JsonSlicer
JsonSlicer is a Python library (version 0.1.8) designed for efficient stream or iterative JSON parsing. It processes JSON documents without loading the entire structure into memory, making it suitable for very large files or streams. Written in C and leveraging the YAJL JSON parsing library, it offers high performance. JsonSlicer provides an iterator interface to extract specific data by defining paths using map keys and array indices, yielding matching JSON data as complete Python objects. Its release cadence is irregular, with minor updates addressing compatibility and performance.
Warnings
- gotcha Installation requires a C++ compiler and `pkg-config` to build the YAJL dependency, which might fail on systems without proper development tools.
- gotcha For optimal performance, especially with very large JSON files, `JsonSlicer` prefers binary input. Using text input (e.g., a file opened without `rb` mode) incurs a ~3% performance overhead due to unnecessary encoding/decoding.
- gotcha While generally faster than pure Python JSON parsers, `jsonslicer` can sometimes be slower than `ijson` with its C backend for very deep data structures if many intermediate C values need to be converted to Python objects.

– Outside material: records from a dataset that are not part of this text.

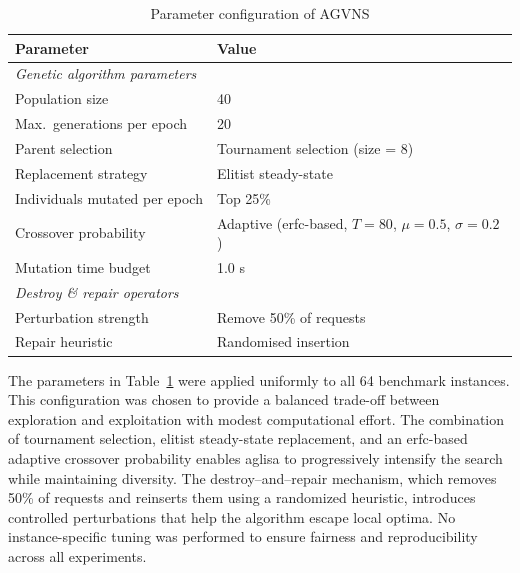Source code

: \documentclass[preprint,12pt]{elsarticle}
\begin{document}
\begin{table}[htbp]
\centering
\caption{Parameter configuration of AGVNS}
\label{tab:parameters}
\begin{tabular}{l l}
\toprule
\textbf{Parameter} & \textbf{Value} \\
\midrule
\multicolumn{2}{l}{\textit{Genetic algorithm parameters}} \\
Population size & 40 \\
Max.\ generations per epoch & 20 \\
Parent selection & Tournament selection (size = 8) \\
Replacement strategy & Elitist steady-state \\
Individuals mutated per epoch & Top 25\% \\
Crossover probability & Adaptive (erfc-based, $T{=}80$, $\mu{=}0.5$, $\sigma{=}0.2$) \\
Mutation time budget & 1.0 s \\
\midrule
\multicolumn{2}{l}{\textit{Destroy \& repair operators}} \\
Perturbation strength & Remove 50\% of requests \\
Repair heuristic & Randomised insertion \\
\bottomrule
\end{tabular}
\end{table}

The parameters in Table~\ref{tab:parameters} were applied uniformly to all 64 benchmark instances. This configuration was chosen to provide a balanced trade-off between exploration and exploitation with modest computational effort. The combination of tournament selection, elitist steady-state replacement, and an erfc-based adaptive crossover probability enables \gls{aglisa} to progressively intensify the search while maintaining diversity. The destroy–and–repair mechanism, which removes 50\% of requests and reinserts them using a randomized heuristic, introduces controlled perturbations that help the algorithm escape local optima. No instance-specific tuning was performed to ensure fairness and reproducibility across all experiments.



\end{document}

- deprecated Versions prior to 0.1.5 might have compatibility issues with Python 3.8 and newer due to a compatibility fix introduced in that release.
- gotcha The `yajl_verbose_errors` flag can be set to enable more detailed error messages, which might be helpful for debugging malformed JSON, as the default error verbosity might be limited.
Install
-
pip install jsonslicer
Imports
- JsonSlicer
from jsonslicer import JsonSlicer
Quickstart
import os
import json
from jsonslicer import JsonSlicer
# Create a dummy JSON file for demonstration
data = {
"friends": [
{"name": "John", "age": 31},
{"name": "Ivan", "age": 26}
],
"colleagues": {
"manager": {"name": "Jack", "age": 33},
"subordinate": {"name": "Lucy", "age": 21}
}
}
with open('people.json', 'w') as f:
json.dump(data, f)
# Extract a specific element
with open('people.json') as data_file:
ivans_age = next(JsonSlicer(data_file, ('friends', 1, 'age')))
print(f"Ivan's age: {ivans_age}") # Expected: Ivan's age: 26
# Iterate over a collection using wildcards (None)
with open('people.json') as data_file:
print("\nFriends:")
for person in JsonSlicer(data_file, ('friends', None)):
print(person) # Expected: {'name': 'John', 'age': 31}, {'name': 'Ivan', 'age': 26}
# Iterate over different types of collections at once
with open('people.json') as data_file:
print("\nAll people:")
for person in JsonSlicer(data_file, (None, None)):
print(person) # Expected: all 4 people objects
# Clean up the dummy file
os.remove('people.json')